▶ [Task statement]: Please retype all of the following entries exactly.

▶ [Given records]:

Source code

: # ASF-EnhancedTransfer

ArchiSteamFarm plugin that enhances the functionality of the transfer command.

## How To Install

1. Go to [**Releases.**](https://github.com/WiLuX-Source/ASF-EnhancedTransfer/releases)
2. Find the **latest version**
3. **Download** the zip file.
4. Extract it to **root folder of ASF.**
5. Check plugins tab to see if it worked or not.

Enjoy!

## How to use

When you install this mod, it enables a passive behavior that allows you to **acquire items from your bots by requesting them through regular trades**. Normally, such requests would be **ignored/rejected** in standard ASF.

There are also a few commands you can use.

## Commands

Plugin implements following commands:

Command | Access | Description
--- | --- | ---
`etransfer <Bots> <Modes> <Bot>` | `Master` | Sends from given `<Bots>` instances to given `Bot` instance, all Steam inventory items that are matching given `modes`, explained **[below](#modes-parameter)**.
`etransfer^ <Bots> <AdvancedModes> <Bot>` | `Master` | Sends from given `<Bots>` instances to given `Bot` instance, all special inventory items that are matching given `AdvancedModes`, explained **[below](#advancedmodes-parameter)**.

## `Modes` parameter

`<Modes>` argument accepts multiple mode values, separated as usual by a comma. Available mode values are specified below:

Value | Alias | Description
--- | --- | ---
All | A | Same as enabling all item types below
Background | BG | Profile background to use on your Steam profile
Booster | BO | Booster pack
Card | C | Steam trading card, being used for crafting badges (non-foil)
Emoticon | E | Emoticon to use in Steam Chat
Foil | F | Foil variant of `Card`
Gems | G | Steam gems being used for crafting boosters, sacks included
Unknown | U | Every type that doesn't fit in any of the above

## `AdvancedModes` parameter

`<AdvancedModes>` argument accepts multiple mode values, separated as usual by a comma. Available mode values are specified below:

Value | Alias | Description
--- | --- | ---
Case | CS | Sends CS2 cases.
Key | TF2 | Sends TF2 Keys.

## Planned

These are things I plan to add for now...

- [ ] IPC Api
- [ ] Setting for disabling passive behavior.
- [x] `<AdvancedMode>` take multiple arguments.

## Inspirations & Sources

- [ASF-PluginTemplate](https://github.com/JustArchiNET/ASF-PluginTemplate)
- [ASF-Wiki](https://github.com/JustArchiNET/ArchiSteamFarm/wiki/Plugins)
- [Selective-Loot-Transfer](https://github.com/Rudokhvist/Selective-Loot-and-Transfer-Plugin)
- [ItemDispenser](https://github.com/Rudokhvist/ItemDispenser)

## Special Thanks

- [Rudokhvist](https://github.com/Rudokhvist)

▶ [Solved exercise]:
Source code

: # ASF-EnhancedTransfer

ArchiSteamFarm plugin that enhances the functionality of the transfer command.

## How To Install

1. Go to [**Releases.**](https://github.com/WiLuX-Source/ASF-EnhancedTransfer/releases)
2. Find the **latest version**
3. **Download** the zip file.
4. Extract it to **root folder of ASF.**
5. Check plugins tab to see if it worked or not.

Enjoy!

## How to use

When you install this mod, it enables a passive behavior that allows you to **acquire items from your bots by requesting them through regular trades**. Normally, such requests would be **ignored/rejected** in standard ASF.

There are also a few commands you can use.

## Commands

Plugin implements following commands:

Command | Access | Description
--- | --- | ---
`etransfer <Bots> <Modes> <Bot>` | `Master` | Sends from given `<Bots>` instances to given `Bot` instance, all Steam inventory items that are matching given `modes`, explained **[below](#modes-parameter)**.
`etransfer^ <Bots> <AdvancedModes> <Bot>` | `Master` | Sends from given `<Bots>` instances to given `Bot` instance, all special inventory items that are matching given `AdvancedModes`, explained **[below](#advancedmodes-parameter)**.

## `Modes` parameter

`<Modes>` argument accepts multiple mode values, separated as usual by a comma. Available mode values are specified below:

Value | Alias | Description
--- | --- | ---
All | A | Same as enabling all item types below
Background | BG | Profile background to use on your Steam profile
Booster | BO | Booster pack
Card | C | Steam trading card, being used for crafting badges (non-foil)
Emoticon | E | Emoticon to use in Steam Chat
Foil | F | Foil variant of `Card`
Gems | G | Steam gems being used for crafting boosters, sacks included
Unknown | U | Every type that doesn't fit in any of the above

## `AdvancedModes` parameter

`<AdvancedModes>` argument accepts multiple mode values, separated as usual by a comma. Available mode values are specified below:

Value | Alias | Description
--- | --- | ---
Case | CS | Sends CS2 cases.
Key | TF2 | Sends TF2 Keys.

## Planned

These are things I plan to add for now...

- [ ] IPC Api
- [ ] Setting for disabling passive behavior.
- [x] `<AdvancedMode>` take multiple arguments.

## Inspirations & Sources

- [ASF-PluginTemplate](https://github.com/JustArchiNET/ASF-PluginTemplate)
- [ASF-Wiki](https://github.com/JustArchiNET/ArchiSteamFarm/wiki/Plugins)
- [Selective-Loot-Transfer](https://github.com/Rudokhvist/Selective-Loot-and-Transfer-Plugin)
- [ItemDispenser](https://github.com/Rudokhvist/ItemDispenser)

## Special Thanks

- [Rudokhvist](https://github.com/Rudokhvist)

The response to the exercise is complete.